Unfortunately, the average structural biology lab does not have large needles. We have small needles... the equivalent of acupuncture needles as far as a turkey is concerned. I asked a fellow grad student and cooking aficionado his opinion on needle sizes. I got a witty yet condescending reply along the lines of, "Well, if you insist on poking holes in your food..." Well, balls to him. One of my roommates pokes rat brains with needles. He grabbed one that could work as an injection-backup apparatus.

Now, few things look as unappealing as whole, raw poultry. To me there is something almost perverse about naked, gutted birds. They might be the SVU of the culinary world. The whole thing looks so awkward and wrong, but you can't look away. Mainly because pulling a cold, slimy, heavy turkey out of a murky cooler takes focus. We rinsed it off, patted it dry, and artfully plopped it on our improvised roasting rack of carrots and celery. We further molested it by stuffing garlic, lemon, cinnamon, onions, and herbs up the head and ass. It was seasoned and brushed with oil before shoving it in the oven.

Commence the marathon! The miracle was that when it came time to baste it every 20 min or so, there were no pan juices! I had to add chicken stock to the bottom of the pan, and use that to baste. Which meant that I never needed to inject any part of the bird. My daydreams of eagerly injecting mLs of turkey heroin never materialized. Brining is the antidrug of brining.
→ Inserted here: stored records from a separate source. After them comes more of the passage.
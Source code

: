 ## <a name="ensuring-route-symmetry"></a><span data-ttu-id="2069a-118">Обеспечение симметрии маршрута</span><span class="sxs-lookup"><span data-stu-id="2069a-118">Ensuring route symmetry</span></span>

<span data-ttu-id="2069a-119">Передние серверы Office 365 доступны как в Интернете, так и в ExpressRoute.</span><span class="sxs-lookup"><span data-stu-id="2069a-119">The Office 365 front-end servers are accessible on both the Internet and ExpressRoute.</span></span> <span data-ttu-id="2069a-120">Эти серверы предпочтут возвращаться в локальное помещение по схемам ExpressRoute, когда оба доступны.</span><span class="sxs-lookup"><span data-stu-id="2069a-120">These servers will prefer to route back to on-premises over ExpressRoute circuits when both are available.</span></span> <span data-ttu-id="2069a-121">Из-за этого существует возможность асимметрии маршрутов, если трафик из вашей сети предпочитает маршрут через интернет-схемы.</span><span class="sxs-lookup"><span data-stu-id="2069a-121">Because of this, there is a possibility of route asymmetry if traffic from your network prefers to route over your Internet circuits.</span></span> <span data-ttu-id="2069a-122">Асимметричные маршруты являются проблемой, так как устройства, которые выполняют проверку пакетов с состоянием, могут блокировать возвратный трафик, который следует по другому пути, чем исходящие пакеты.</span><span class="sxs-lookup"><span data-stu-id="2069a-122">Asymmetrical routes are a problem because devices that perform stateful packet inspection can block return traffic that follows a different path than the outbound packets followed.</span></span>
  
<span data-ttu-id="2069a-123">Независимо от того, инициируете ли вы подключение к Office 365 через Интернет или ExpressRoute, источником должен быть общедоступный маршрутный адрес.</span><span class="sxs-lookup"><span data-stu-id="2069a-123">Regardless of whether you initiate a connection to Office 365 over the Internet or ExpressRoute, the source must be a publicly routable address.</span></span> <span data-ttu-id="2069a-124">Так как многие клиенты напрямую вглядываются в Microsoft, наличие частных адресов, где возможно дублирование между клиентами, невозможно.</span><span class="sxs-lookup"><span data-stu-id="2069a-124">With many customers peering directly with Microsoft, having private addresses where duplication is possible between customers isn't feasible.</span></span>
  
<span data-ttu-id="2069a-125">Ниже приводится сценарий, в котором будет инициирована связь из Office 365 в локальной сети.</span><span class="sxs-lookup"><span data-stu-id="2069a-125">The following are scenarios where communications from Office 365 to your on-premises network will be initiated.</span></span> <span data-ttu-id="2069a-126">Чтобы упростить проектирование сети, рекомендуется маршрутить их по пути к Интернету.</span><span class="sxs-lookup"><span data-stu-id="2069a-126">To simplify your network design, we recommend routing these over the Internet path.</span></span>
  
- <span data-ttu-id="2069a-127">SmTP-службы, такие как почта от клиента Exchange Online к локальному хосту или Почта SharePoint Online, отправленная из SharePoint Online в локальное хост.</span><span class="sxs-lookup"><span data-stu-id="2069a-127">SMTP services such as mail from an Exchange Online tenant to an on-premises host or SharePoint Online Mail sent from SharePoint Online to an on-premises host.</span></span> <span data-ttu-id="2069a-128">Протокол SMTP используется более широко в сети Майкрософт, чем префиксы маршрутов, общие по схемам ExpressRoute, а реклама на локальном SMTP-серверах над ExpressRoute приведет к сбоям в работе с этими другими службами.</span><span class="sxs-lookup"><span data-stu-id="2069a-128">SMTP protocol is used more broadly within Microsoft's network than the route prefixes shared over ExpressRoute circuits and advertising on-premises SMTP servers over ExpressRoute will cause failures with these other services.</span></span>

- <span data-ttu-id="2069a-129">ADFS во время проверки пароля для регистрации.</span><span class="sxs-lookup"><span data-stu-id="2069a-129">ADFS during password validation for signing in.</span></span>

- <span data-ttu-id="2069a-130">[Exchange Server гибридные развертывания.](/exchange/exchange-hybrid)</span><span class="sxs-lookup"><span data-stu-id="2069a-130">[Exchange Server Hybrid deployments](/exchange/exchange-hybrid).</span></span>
Our ugly sex-crime victim blossomed into a supermodel fit for any table runway. It was so tender we didn't need knives to cut the meat, once carved. This was good--we didn't have any knives. Even better, my classmates arrived bearing the best dishes from their families. It was a best-of feast, and we all ate so much I'm surprised my body can still produce insulin.

Since thanksgiving, I've become enamored with roasting. It is cheap, tasty, and easy. Rather than post the turkey recipe (which no one would use for a year) Here is a super-simple chicken idea. The seasoning and stuffing is merely a suggestion: use whatever you want. No syringes or needles, necessary.



Roasted Clementine Red-Pepper Chicken

1 medium sized chicken (~7lbs)
1/2 head of garlic, sliced in half
3 cloves garlic, minced

3-4 clementines (or 1/2 orange), zested and sliced in half.
1/2 onion, roughly sliced
1 T red pepper flakes
whatever herbs you want, dry or fresh
salt/pepper
oil.

Oven --> 400 F

Mix salt, pepper, garlic, zest, and red pepper flakes in a small bowl. Take chicken, remove insides, rinse under cold water, and pat dry. Rub mixture over chicken. Put garlic, lemon, clementine halves and herbs inside bird. place in roasting dish, drizzle with oil.

Roast at 400 for 10-15 min, until skin crisps. Decrease heat to 375 and continue cooking until juices run clear when thigh is pierced, or until thermometer inserted between thigh and body reads 180 F.

Save the carcass to boil down for delicious soups and stews.